## Work request:
Copy every line of the entries that has the string "about" in it.

## Data records:
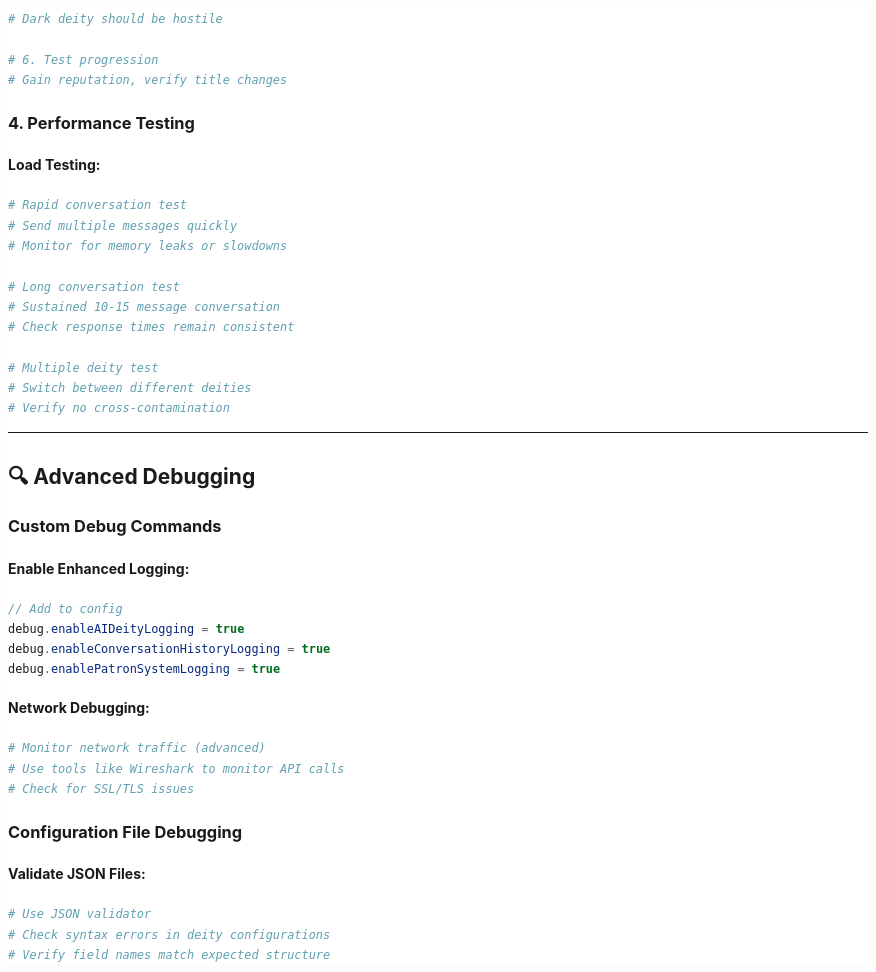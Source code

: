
 ```bash
# Dark deity should be hostile

# 6. Test progression
# Gain reputation, verify title changes
```

### 4. **Performance Testing**

#### Load Testing:
```bash
# Rapid conversation test
# Send multiple messages quickly
# Monitor for memory leaks or slowdowns

# Long conversation test  
# Sustained 10-15 message conversation
# Check response times remain consistent

# Multiple deity test
# Switch between different deities
# Verify no cross-contamination
```

---

## 🔍 Advanced Debugging

### Custom Debug Commands

#### Enable Enhanced Logging:
```java
// Add to config
debug.enableAIDeityLogging = true
debug.enableConversationHistoryLogging = true
debug.enablePatronSystemLogging = true
```

#### Network Debugging:
```bash
# Monitor network traffic (advanced)
# Use tools like Wireshark to monitor API calls
# Check for SSL/TLS issues
```

### Configuration File Debugging

#### Validate JSON Files:
```bash
# Use JSON validator
# Check syntax errors in deity configurations
# Verify field names match expected structure
```
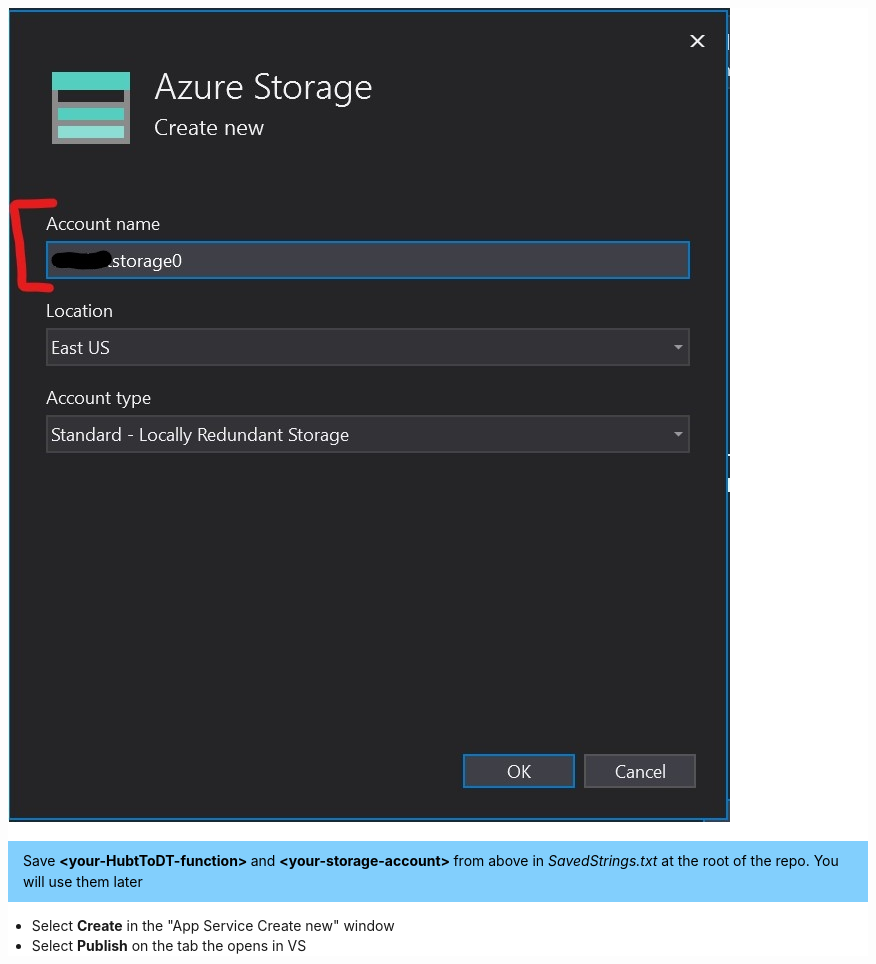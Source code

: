 ![image](Images/storage.jpg)
<div style='background: #82CFFD; padding: 10px 15px; color:black;'>
  Save <b> &lt;your-HubtToDT-function&gt; </b> and <b> &lt;your-storage-account&gt; </b> from above in <i>SavedStrings.txt</i> at the root of the repo. You will use them later
</div>

- Select **Create** in the "App Service Create new" window
- Select **Publish** on the tab the opens in VS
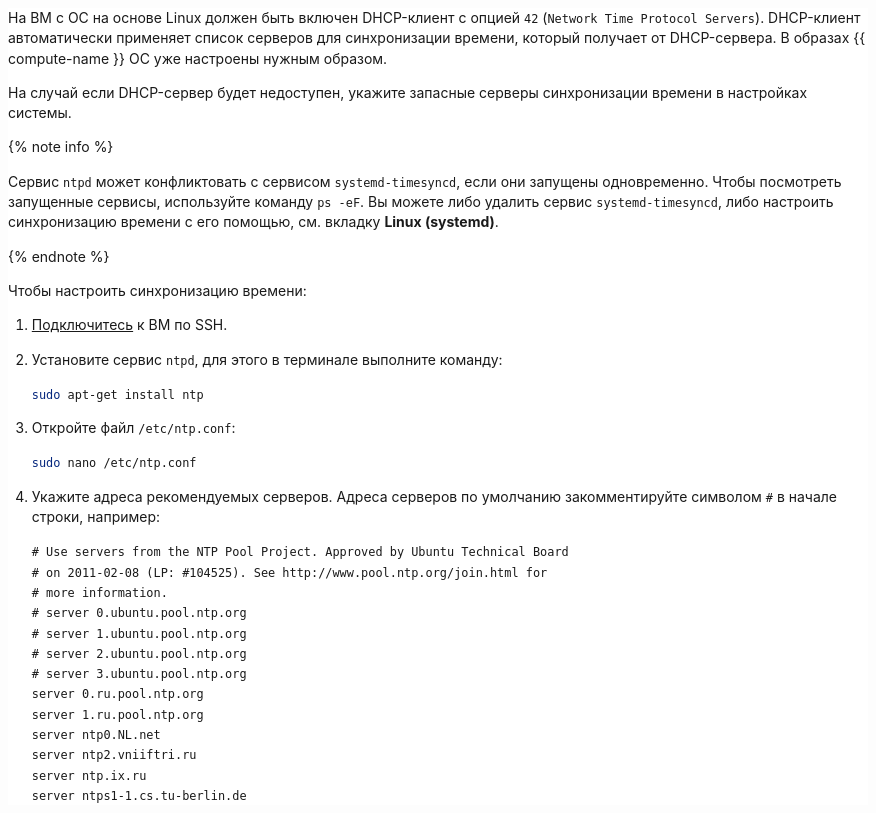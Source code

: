   На ВМ с ОС на основе Linux должен быть включен DHCP-клиент с опцией `42` (`Network Time Protocol Servers`). DHCP-клиент автоматически применяет список серверов для синхронизации времени, который получает от DHCP-сервера. В образах {{ compute-name }} ОС уже настроены нужным образом.

  На случай если DHCP-сервер будет недоступен, укажите запасные серверы синхронизации времени в настройках системы.

  {% note info %}

  Сервис `ntpd` может конфликтовать с сервисом `systemd-timesyncd`, если они запущены одновременно. Чтобы посмотреть запущенные сервисы, используйте команду `ps -eF`. Вы можете либо удалить сервис `systemd-timesyncd`, либо настроить синхронизацию времени с его помощью, см. вкладку **Linux (systemd)**. 

  {% endnote %}

  Чтобы настроить синхронизацию времени:
  1. [Подключитесь](../../compute/operations/vm-connect/ssh.md#vm-connect) к ВМ по SSH.
  1. Установите сервис `ntpd`, для этого в терминале выполните команду:

      ```bash
      sudo apt-get install ntp
      ```

  1. Откройте файл `/etc/ntp.conf`:

      ```bash
      sudo nano /etc/ntp.conf
      ```

  1. Укажите адреса рекомендуемых серверов. Адреса серверов по умолчанию закомментируйте символом `#` в начале строки, например:
     

      ```text
      # Use servers from the NTP Pool Project. Approved by Ubuntu Technical Board
      # on 2011-02-08 (LP: #104525). See http://www.pool.ntp.org/join.html for
      # more information.
      # server 0.ubuntu.pool.ntp.org
      # server 1.ubuntu.pool.ntp.org
      # server 2.ubuntu.pool.ntp.org
      # server 3.ubuntu.pool.ntp.org
      server 0.ru.pool.ntp.org
      server 1.ru.pool.ntp.org
      server ntp0.NL.net
      server ntp2.vniiftri.ru
      server ntp.ix.ru
      server ntps1-1.cs.tu-berlin.de
      ```
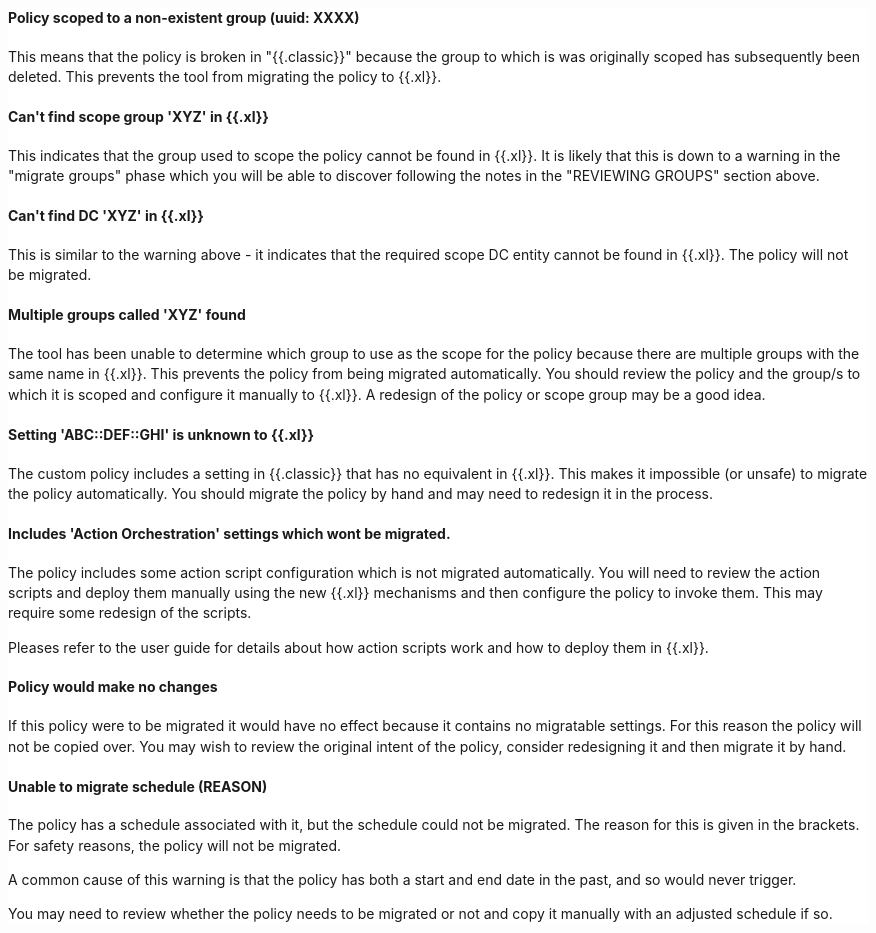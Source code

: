 #### Policy scoped to a non-existent group (uuid: XXXX)

This means that the policy is broken in "{{.classic}}" because the group to which is was originally scoped has subsequently been deleted. This prevents the tool from migrating the policy to {{.xl}}.

#### Can't find scope group 'XYZ' in {{.xl}}

This indicates that the group used to scope the policy cannot be found in {{.xl}}. It is likely that this is down to a warning in the "migrate groups" phase which you will be able to discover following the notes in the "REVIEWING GROUPS" section above.

#### Can't find DC 'XYZ' in {{.xl}}

This is similar to the warning above - it indicates that the required scope DC entity cannot be found in {{.xl}}. The policy will not be migrated.

#### Multiple groups called 'XYZ' found

The tool has been unable to determine which group to use as the scope for the policy because there are multiple groups with the same name in {{.xl}}. This prevents the policy from being migrated automatically. You should review the policy and the group/s to which it is scoped and configure it manually to {{.xl}}. A redesign of the policy or scope group may be a good idea.

#### Setting 'ABC::DEF::GHI' is unknown to {{.xl}}

The custom policy includes a setting in {{.classic}} that has no equivalent in {{.xl}}. This makes it impossible (or unsafe) to migrate the policy automatically. You should migrate the policy by hand and may need to redesign it in the process.

#### Includes 'Action Orchestration' settings which wont be migrated.

The policy includes some action script configuration which is not migrated automatically. You will need to review the action scripts and deploy them manually using the new {{.xl}} mechanisms and then configure the policy to invoke them. This may require some redesign of the scripts.

Pleases refer to the user guide for details about how action scripts work and how to deploy them in {{.xl}}.

#### Policy would make no changes

If this policy were to be migrated it would have no effect because it contains no migratable settings. For this reason the policy will not be copied over. You may wish to review the original intent of the policy, consider redesigning it and then migrate it by hand.

#### Unable to migrate schedule (REASON)

The policy has a schedule associated with it, but the schedule could not be migrated. The reason for this is given in the brackets. For safety reasons, the policy will not be migrated.

A common cause of this warning is that the policy has both a start and end date in the past, and so would never trigger.

You may need to review whether the policy needs to be migrated or not and copy it manually with an adjusted schedule if so.
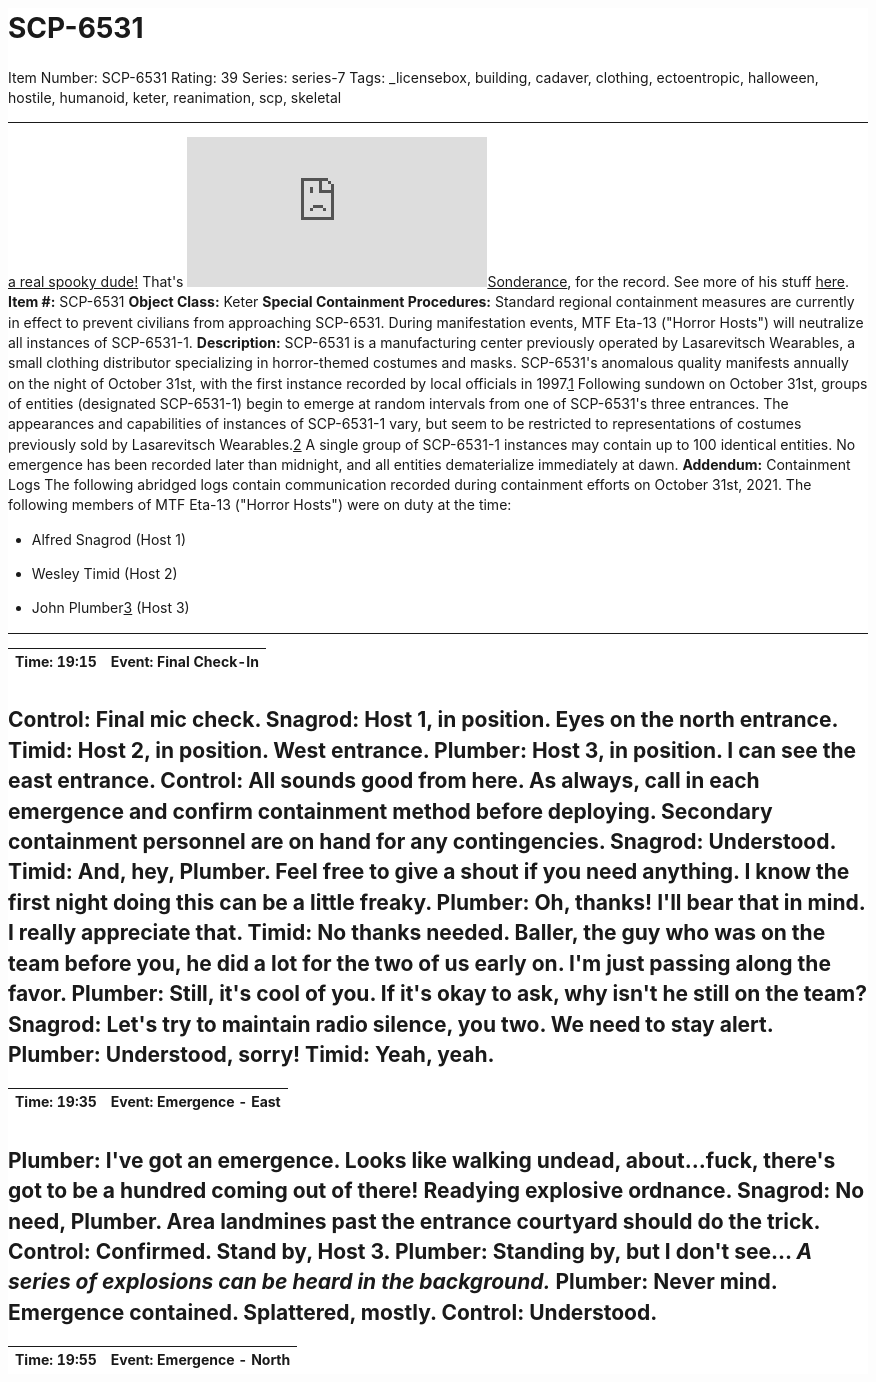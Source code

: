# SCP-6531
Item Number: SCP-6531
Rating: 39
Series: series-7
Tags: _licensebox, building, cadaver, clothing, ectoentropic, halloween, hostile, humanoid, keter, reanimation, scp, skeletal

---

[a real spooky dude!](javascript:;)
That's [![Sonderance](https://www.wikidot.com/avatar.php?userid=6091992&amp;size=small&amp;timestamp=1726006408)](http://www.wikidot.com/user:info/sonderance)[Sonderance](http://www.wikidot.com/user:info/sonderance), for the record. See more of his stuff [here](http://scp-wiki.wikidot.com/sonderance-is-cool-and-smart).
**Item #:** SCP-6531
**Object Class:** Keter
**Special Containment Procedures:** Standard regional containment measures are currently in effect to prevent civilians from approaching SCP-6531. During manifestation events, MTF Eta-13 ("Horror Hosts") will neutralize all instances of SCP-6531-1.
**Description:** SCP-6531 is a manufacturing center previously operated by Lasarevitsch Wearables, a small clothing distributor specializing in horror-themed costumes and masks. SCP-6531's anomalous quality manifests annually on the night of October 31st, with the first instance recorded by local officials in 1997.[1](javascript:;)
Following sundown on October 31st, groups of entities (designated SCP-6531-1) begin to emerge at random intervals from one of SCP-6531's three entrances. The appearances and capabilities of instances of SCP-6531-1 vary, but seem to be restricted to representations of costumes previously sold by Lasarevitsch Wearables.[2](javascript:;) A single group of SCP-6531-1 instances may contain up to 100 identical entities. No emergence has been recorded later than midnight, and all entities dematerialize immediately at dawn.
**Addendum:** Containment Logs
The following abridged logs contain communication recorded during containment efforts on October 31st, 2021. The following members of MTF Eta-13 ("Horror Hosts") were on duty at the time:
  * Alfred Snagrod (Host 1)

  * Wesley Timid (Host 2)

  * John Plumber[3](javascript:;) (Host 3)

  
---  
**Time:** 19:15 | **Event:** Final Check-In  
---|---  
**Control:** Final mic check. **Snagrod:** Host 1, in position. Eyes on the north entrance. **Timid:** Host 2, in position. West entrance. **Plumber:** Host 3, in position. I can see the east entrance. **Control:** All sounds good from here. As always, call in each emergence and confirm containment method before deploying. Secondary containment personnel are on hand for any contingencies. **Snagrod:** Understood. **Timid:** And, hey, Plumber. Feel free to give a shout if you need anything. I know the first night doing this can be a little freaky. **Plumber:** Oh, thanks! I'll bear that in mind. I really appreciate that. **Timid:** No thanks needed. Baller, the guy who was on the team before you, he did a lot for the two of us early on. I'm just passing along the favor. **Plumber:** Still, it's cool of you. If it's okay to ask, why isn't he still on the team? **Snagrod:** Let's try to maintain radio silence, you two. We need to stay alert. **Plumber:** Understood, sorry! **Timid:** Yeah, yeah.  
---  
**Time:** 19:35 | **Event:** Emergence - East  
---|---  
**Plumber:** I've got an emergence. Looks like walking undead, about…fuck, there's got to be a hundred coming out of there! Readying explosive ordnance. **Snagrod:** No need, Plumber. Area landmines past the entrance courtyard should do the trick. **Control:** Confirmed. Stand by, Host 3. **Plumber:** Standing by, but I don't see… _A series of explosions can be heard in the background._ **Plumber:** Never mind. Emergence contained. Splattered, mostly. **Control:** Understood.  
---  
**Time:** 19:55 | **Event:** Emergence - North  
---|---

## Solved exercise:
Pleases refer to the user guide for details about how action scripts work and how to deploy them in {{.xl}}.
**Plumber:** I've got an emergence. Looks like walking undead, about…fuck, there's got to be a hundred coming out of there! Readying explosive ordnance. **Snagrod:** No need, Plumber. Area landmines past the entrance courtyard should do the trick. **Control:** Confirmed. Stand by, Host 3. **Plumber:** Standing by, but I don't see… _A series of explosions can be heard in the background._ **Plumber:** Never mind. Emergence contained. Splattered, mostly. **Control:** Understood.  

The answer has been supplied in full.